Will this button everything up on the planned divorce of Joe Maddon and the Chicago Cubs? Probably not. But only fair to give Theo Epstein due course to respond to the way Maddon recalled the decline in the philosophical synergy of the relationship over the course of 2018 and 2019.
Among Epstein’s remarks yesterday in response to Maddon indicating that he felt ready to go before the 2019 season ended, and how he felt the front office wanted to get more and more involved after 2017:
In ESPN interview with Maddon, the former Cubs manager said he realized he didn't want to return to Chicago before the season ended. Theo Epstein said "that would conflict with some of the things he and his agent were saying and doing towards the end of the season." Full quote: pic.twitter.com/MNv99xNEZe
— Sahadev Sharma (@sahadevsharma) February 11, 2020
Theo: “Joe and I aren’t exactly the same. His approach was more ‘Things will work themselves out. These are great players. Let them play. This will work out.'"
“From my perspective, there was a little bit more cause for concern."
— Jesse Rogers (@ESPNChiCubs) February 11, 2020
Theo Epstein addressed Joe Maddon's 'philosophical differences' claims about the end of his Cubs tenure
"Joe and I aren't exactly the same. His approach was more 'things will work themselves out. These are great players. Let them play.'"

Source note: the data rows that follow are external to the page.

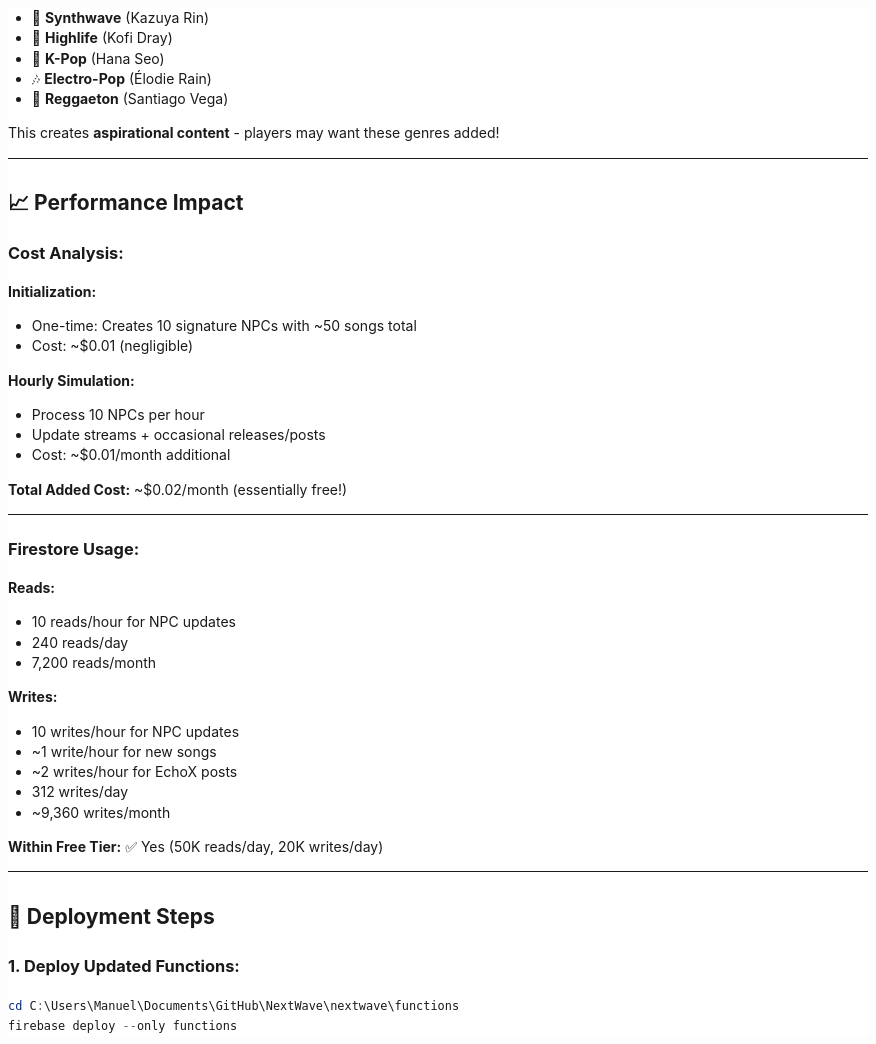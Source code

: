 - 🎹 **Synthwave** (Kazuya Rin)
- 🎺 **Highlife** (Kofi Dray)
- 👑 **K-Pop** (Hana Seo)
- 🎶 **Electro-Pop** (Élodie Rain)
- 💃 **Reggaeton** (Santiago Vega)

This creates **aspirational content** - players may want these genres added!

---

## 📈 Performance Impact

### **Cost Analysis:**

**Initialization:**
- One-time: Creates 10 signature NPCs with ~50 songs total
- Cost: ~$0.01 (negligible)

**Hourly Simulation:**
- Process 10 NPCs per hour
- Update streams + occasional releases/posts
- Cost: ~$0.01/month additional

**Total Added Cost:** ~$0.02/month (essentially free!)

---

### **Firestore Usage:**

**Reads:**
- 10 reads/hour for NPC updates
- 240 reads/day
- 7,200 reads/month

**Writes:**
- 10 writes/hour for NPC updates
- ~1 write/hour for new songs
- ~2 writes/hour for EchoX posts
- 312 writes/day
- ~9,360 writes/month

**Within Free Tier:** ✅ Yes (50K reads/day, 20K writes/day)

---

## 🚀 Deployment Steps

### **1. Deploy Updated Functions:**

```powershell
cd C:\Users\Manuel\Documents\GitHub\NextWave\nextwave\functions
firebase deploy --only functions
```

— Rick Tarsitano (@RickTarsitano) February 11, 2020
Theo with some interesting comments in regards to Maddon story: pic.twitter.com/19IMBsRdKR
— Mark Gonzales (@MDGonzales) February 11, 2020
You get the sense – although he’s not going to say it explicitly – that Epstein is confirming there was an increasing front office presence in the clubhouse culture, work habits, coaching staff decisions, rules, accountability, etc., in the final two years of Maddon’s tenure. From the front office’s perspective, I suspect – and we saw this going back to last offseason – there just needed to be a little bit tighter ship (hence going with a guy like David Ross, who has a little more of that hardass edge about him when it comes to the players).
The complacency that arrived after the World Series win almost certainly touched corners of the organization that go far, far beyond the clubhouse, but Epstein did raise the concern in the managerial context yesterday:
Great read from @sahadevsharma on Epstein/Maddon, in hindsight, and I find it interesting that (1) Epstein is now much more open about pointing to "complacency" (he'd resisted that label before), and (2) it comes up in connection with the manager. https://t.co/nRBqytHJMM pic.twitter.com/KBL6rPrQee
— Bleacher Nation (@BleacherNation) February 12, 2020
So, then, if the front office was growing increasingly concerned about complacency in the clubhouse – a culture that Epstein wants to come from the manager – and then if the front office felt it had to get more involved, which was pointed out by Maddon … well, you’ve got a recipe there for a bit of he-said, he-said on how things degraded. It also makes all the more sense that both sides felt it was a good time to part ways (whenever that precisely happened).
In the end, the divorce will probably always be remembered slightly differently by the two sides, even if both are adamant that it remains a positive experience, a positive relationship, and it was just time to part ways. I hope Maddon does very well with a talent-rich Angels roster, and I hope Ross and the new coaching staff can be part of helping maximize the wins available to a talented Cubs roster.